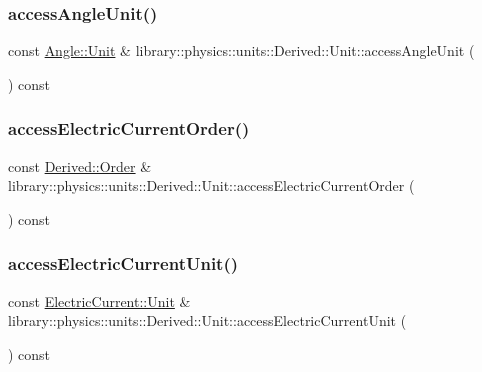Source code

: \subsubsection{\texorpdfstring{access\+Angle\+Unit()}{accessAngleUnit()}}
{\footnotesize\ttfamily const \hyperlink{classlibrary_1_1physics_1_1units_1_1_angle_a3c329d415a61783b16ce481874cc5956}{Angle\+::\+Unit} \& library\+::physics\+::units\+::\+Derived\+::\+Unit\+::access\+Angle\+Unit (\begin{DoxyParamCaption}{ }\end{DoxyParamCaption}) const}

\mbox{\label{classlibrary_1_1physics_1_1units_1_1_derived_1_1_unit_aed0c89d08564dbc2ba7c29497bfc5f55}} 
\subsubsection{\texorpdfstring{access\+Electric\+Current\+Order()}{accessElectricCurrentOrder()}}
{\footnotesize\ttfamily const \hyperlink{classlibrary_1_1physics_1_1units_1_1_derived_1_1_order}{Derived\+::\+Order} \& library\+::physics\+::units\+::\+Derived\+::\+Unit\+::access\+Electric\+Current\+Order (\begin{DoxyParamCaption}{ }\end{DoxyParamCaption}) const}

\mbox{\label{classlibrary_1_1physics_1_1units_1_1_derived_1_1_unit_a83d21cf2abde1e55c5e29c9e37541b29}} 
\subsubsection{\texorpdfstring{access\+Electric\+Current\+Unit()}{accessElectricCurrentUnit()}}
{\footnotesize\ttfamily const \hyperlink{classlibrary_1_1physics_1_1units_1_1_electric_current_a9498eabf964f0ae6116eb627b4ec5233}{Electric\+Current\+::\+Unit} \& library\+::physics\+::units\+::\+Derived\+::\+Unit\+::access\+Electric\+Current\+Unit (\begin{DoxyParamCaption}{ }\end{DoxyParamCaption}) const}


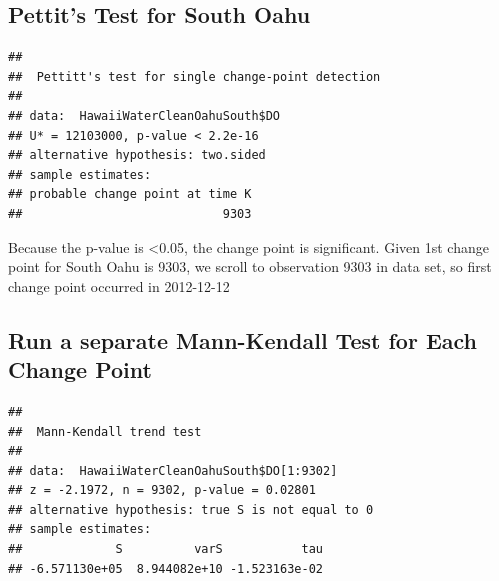 \documentclass[12pt,]{article}
\newenvironment{Shaded}{\begin{snugshade}}{\end{snugshade}}
\newcommand{\KeywordTok}[1]{\textcolor[rgb]{0.13,0.29,0.53}{\textbf{#1}}}
\newcommand{\DecValTok}[1]{\textcolor[rgb]{0.00,0.00,0.81}{#1}}
\newcommand{\OperatorTok}[1]{\textcolor[rgb]{0.81,0.36,0.00}{\textbf{#1}}}
\newcommand{\NormalTok}[1]{#1}
\begin{document}
\subsection{Pettit's Test for South
Oahu}\label{pettits-test-for-south-oahu}

\begin{Shaded}
\end{Shaded}

\begin{verbatim}
## 
##  Pettitt's test for single change-point detection
## 
## data:  HawaiiWaterCleanOahuSouth$DO
## U* = 12103000, p-value < 2.2e-16
## alternative hypothesis: two.sided
## sample estimates:
## probable change point at time K 
##                            9303
\end{verbatim}

Because the p-value is \textless{}0.05, the change point is significant.
Given 1st change point for South Oahu is 9303, we scroll to observation
9303 in data set, so first change point occurred in 2012-12-12

\subsection{Run a separate Mann-Kendall Test for Each Change
Point}\label{run-a-separate-mann-kendall-test-for-each-change-point-1}

\begin{Shaded}
\end{Shaded}

\begin{verbatim}
## 
##  Mann-Kendall trend test
## 
## data:  HawaiiWaterCleanOahuSouth$DO[1:9302]
## z = -2.1972, n = 9302, p-value = 0.02801
## alternative hypothesis: true S is not equal to 0
## sample estimates:
##             S          varS           tau 
## -6.571130e+05  8.944082e+10 -1.523163e-02
\end{verbatim}

\begin{Shaded}
\end{Shaded}
\end{document}
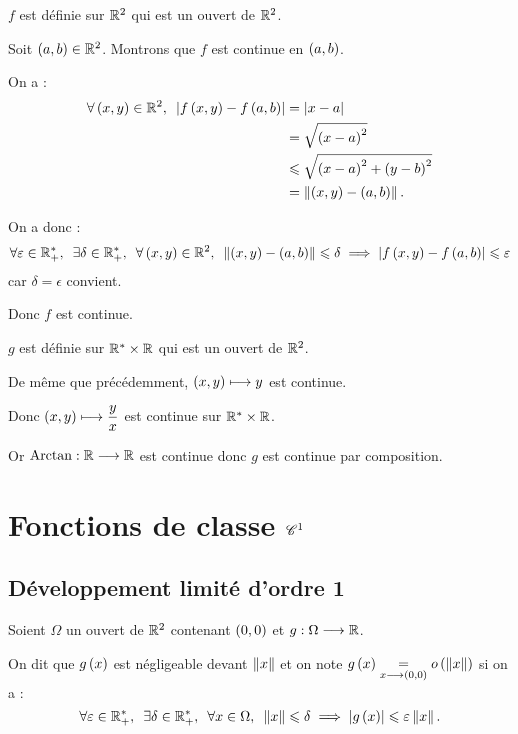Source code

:\begin{corr}
\(f\) est définie sur \(\mathbb{R}^2\) qui est un ouvert de \(\mathbb{R}^2\).

Soit \(\left(a,b\right)\in\mathbb{R}^2\). Montrons que \(f\) est continue en \(\left(a,b\right)\).

On a : \[\begin{aligned}
\quantifs{\forall\paren{x,y}\in\R^2}\abs{f\paren{x,y}-f\paren{a,b}}&=\abs{x-a} \\
&=\sqrt{\paren{x-a}^2} \\
&\leq\sqrt{\paren{x-a}^2+\paren{y-b}^2} \\
&=\norme{\paren{x,y}-\paren{a,b}}.
\end{aligned}\]

On a donc : \[\quantifs{\forall\epsilon\in\Rps;\exists\delta\in\Rps;\forall\paren{x,y}\in\R^2}\norme{\paren{x,y}-\paren{a,b}}\leq\delta\imp\abs{f\paren{x,y}-f\paren{a,b}}\leq\epsilon\] car \(\delta=\epsilon\) convient.

Donc \(f\) est continue.

\(g\) est définie sur \(\mathbb{R}^*\times\mathbb{R}\) qui est un ouvert de \(\mathbb{R}^2\).

De même que précédemment, \(\left(x,y\right)\longmapsto y\) est continue.

Donc \(\left(x,y\right)\longmapsto\dfrac{y}{x}\) est continue sur \(\mathbb{R}^*\times\mathbb{R}\).

Or \(\operatorname{Arctan}:\mathbb{R}\longrightarrow\mathbb{R}\) est continue donc \(g\) est continue par composition.
\end{corr}

\section{Fonctions de classe \(\mathscr{C}^{1}\)}

\subsection{Développement limité d'ordre 1}

\begin{nota}
Soient \(\Omega\) un ouvert de \(\mathbb{R}^2\) contenant \(\left(0,0\right)\) et \(g:\Omega\longrightarrow\mathbb{R}\).

On dit que \(g\left(x\right)\) est négligeable devant \(\left\|x\right\|\) et on note \(g\left(x\right)\underset{x\longrightarrow\left(0,0\right)}{=}o\left(\left\|x\right\|\right)\) si on a : \[\quantifs{\forall\epsilon\in\Rps;\exists\delta\in\Rps;\forall x\in\Omega}\norme{x}\leq\delta\imp\abs{g\paren{x}}\leq\epsilon\norme{x}.\]
\end{nota}

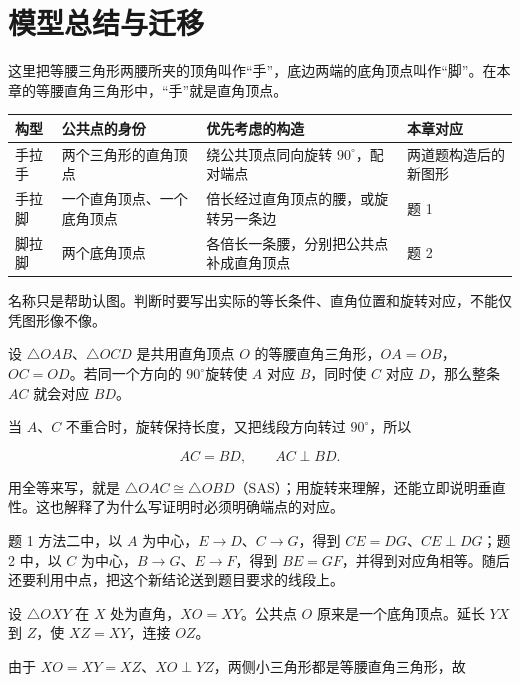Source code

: \section{模型总结与迁移}
\ifteachernotes
{}

这里把等腰三角形两腰所夹的顶角叫作“手”，底边两端的底角顶点叫作“脚”。在本章的等腰直角三角形中，“手”就是直角顶点。

{\small\renewcommand{\arraystretch}{1.25}
\begin{tabularx}{\linewidth}{@{}p{1.2cm} X X p{2cm}@{}}
\toprule
构型 & 公共点的身份 & 优先考虑的构造 & 本章对应 \\
\midrule
手拉手 & 两个三角形的直角顶点 & 绕公共顶点同向旋转 \(90^\circ\)，配对端点 & 两道题构造后的新图形 \\
手拉脚 & 一个直角顶点、一个底角顶点 & 倍长经过直角顶点的腰，或旋转另一条边 & 题 1 \\
脚拉脚 & 两个底角顶点 & 各倍长一条腰，分别把公共点补成直角顶点 & 题 2 \\
\bottomrule
\end{tabularx}}

名称只是帮助认图。判断时要写出实际的等长条件、直角位置和旋转对应，不能仅凭图形像不像。


设 \(\triangle OAB\)、\(\triangle OCD\) 是共用直角顶点 \(O\) 的等腰直角三角形，\(OA=OB\)，\(OC=OD\)。若同一个方向的 \(90^\circ\)旋转使 \(A\) 对应 \(B\)，同时使 \(C\) 对应 \(D\)，那么整条 \(AC\) 就会对应 \(BD\)。

当 \(A\)、\(C\) 不重合时，旋转保持长度，又把线段方向转过 \(90^\circ\)，所以

\[
AC=BD,\qquad AC\perp BD.
\]

用全等来写，就是 \(\triangle OAC\cong \triangle OBD\)（\(\mathrm{SAS}\)）；用旋转来理解，还能立即说明垂直性。这也解释了为什么写证明时必须明确端点的对应。

题 1 方法二中，以 \(A\) 为中心，\(E\to D\)、\(C\to G\)，得到 \(CE=DG\)、\(CE\perp DG\)；题 2 中，以 \(C\) 为中心，\(B\to G\)、\(E\to F\)，得到 \(BE=GF\)，并得到对应角相等。随后还要利用中点，把这个新结论送到题目要求的线段上。


设 \(\triangle OXY\) 在 \(X\) 处为直角，\(XO=XY\)。公共点 \(O\) 原来是一个底角顶点。延长 \(YX\) 到 \(Z\)，使 \(XZ=XY\)，连接 \(OZ\)。

由于 \(XO=XY=XZ\)、\(XO\perp YZ\)，两侧小三角形都是等腰直角三角形，故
##########
Task statement – The required output is each line of the entries that contains the word "value".

Result –
## U* = 12103000, p-value < 2.2e-16
Because the p-value is \textless{}0.05, the change point is significant.
## z = -2.1972, n = 9302, p-value = 0.02801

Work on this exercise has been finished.